Competitor Web Traffic Analysis: Spot the Content Gap

You published something last month. Checked rankings. Nothing moved. Then you looked at a competitor — a site you know isn't better than yours — and saw them pulling thousands of monthly visits from a topic you never covered. That's the gap. And it's costing you traffic you could be getting right now.

Competitor web traffic analysis is how you find those gaps systematically, not by accident.

What You're Actually Looking For

The goal isn't to know how much traffic a competitor gets. That number is satisfying for about thirty seconds.
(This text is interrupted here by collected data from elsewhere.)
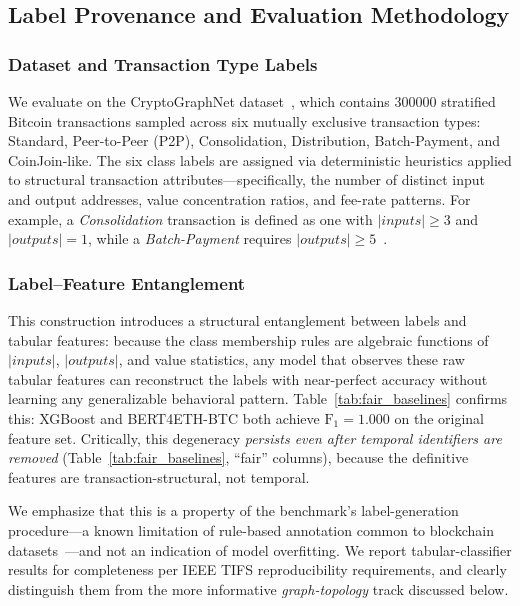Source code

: \documentclass[journal]{IEEEtran}
\begin{document}

\subsection{Label Provenance and Evaluation Methodology}
\label{subsec:label_provenance}

\subsubsection{Dataset and Transaction Type Labels}
We evaluate on the CryptoGraphNet dataset~\cite{cryptographnet2024}, which contains
\num{300000} stratified Bitcoin transactions sampled across six mutually exclusive
transaction types: Standard, Peer-to-Peer (P2P), Consolidation, Distribution,
Batch-Payment, and CoinJoin-like.
The six class labels are assigned via deterministic heuristics applied to
structural transaction attributes---specifically, the number of distinct input
and output addresses, value concentration ratios, and fee-rate patterns.
For example, a \emph{Consolidation} transaction is defined as one with
$|\mathit{inputs}| \geq 3$ and $|\mathit{outputs}| = 1$, while a
\emph{Batch-Payment} requires $|\mathit{outputs}| \geq 5$~\cite{cryptographnet2024}.

\subsubsection{Label--Feature Entanglement}
This construction introduces a structural entanglement between labels and tabular
features: because the class membership rules are algebraic functions of
$|\mathit{inputs}|$, $|\mathit{outputs}|$, and value statistics, any model
that observes these raw tabular features can reconstruct the labels
with near-perfect accuracy without learning any generalizable behavioral
pattern.
Table~\ref{tab:fair_baselines} confirms this: XGBoost and
BERT4ETH-BTC both achieve $\text{F}_1 = 1.000$ on the original feature set.
Critically, this degeneracy \emph{persists even after temporal identifiers
are removed} (Table~\ref{tab:fair_baselines}, ``fair'' columns), because
the definitive features are transaction-structural, not temporal.

We emphasize that this is a property of the benchmark's label-generation
procedure---a known limitation of rule-based annotation common to
blockchain datasets~\cite{Jourdan2019,Akcora2022}---and not an indication
of model overfitting.
We report tabular-classifier results for completeness per IEEE TIFS
reproducibility requirements, and clearly distinguish them from the
more informative \emph{graph-topology} track discussed below.
\end{document}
The real goal is to find the specific keywords driving their traffic that your site isn't ranking for — and then decide which ones are worth going after.

That's a content gap: a topic your competitor has indexed content for, ranks for, and receives traffic from, while your site has nothing.

Most sites have hundreds of these. Some have thousands.

Step 1: Identify Your Real Search Competitors

Your search competitors are not always your business competitors. A SaaS company's toughest competition in search might be a blog run by one person. An e-commerce brand might be losing traffic to a review site they've never heard of.

Start by searching the 10–15 keywords most central to what you sell or do. Note every domain that appears on page one repeatedly. Those are your actual search competitors — the ones worth analyzing.

If you're running a more structured audit, tools like competitor analysis for any website can help you build this list methodically rather than pulling it together manually.

Step 2: Pull Their Traffic Data

You cannot see server logs for a competitor's site. What you can do is use estimation tools that pull from clickstream data and keyword ranking databases. The major options:

Semrush — Enter a competitor domain, go to "Organic Research," and you get their estimated monthly traffic, top pages, and the keywords driving each page. The keyword list is exportable.

Ahrefs — Similar layout. Their "Top Pages" report shows which pages drive the most traffic, and you can drill into the keywords for each page. Their data tends to be more conservative than Semrush, which can actually make it more reliable.

Similarweb — Better for overall traffic volume estimates and channel breakdown. Less granular at the keyword level, but useful for seeing whether a competitor's traffic skews toward search, direct, or referral.

Google Search Console (for your own site) — Before you analyze competitors, export your own site's keyword data. You need this to compare what you already rank for against what competitors rank for.

None of these tools are perfectly accurate. Treat them as directional. If Semrush says a competitor gets 40,000 monthly organic visits, the real number might be 30,000 or 55,000. What matters is the relative picture: which keywords, which pages, which topics.

Step 3: Run the Actual Gap Analysis

This is where you find the money.

Export two keyword lists:

  1. Keywords your competitor ranks for (from Semrush or Ahrefs organic keywords report)
  2. Keywords your site ranks for (from your own tool export or GSC)

Now find everything in list 1 that is not in list 2. That's your raw gap list.

In Ahrefs, the "Content Gap" tool does this automatically. Input your domain and one or more competitor domains, and it returns keywords competitors rank for that you don't. You can filter by position (e.g., competitors ranking in top 10 while you're absent entirely).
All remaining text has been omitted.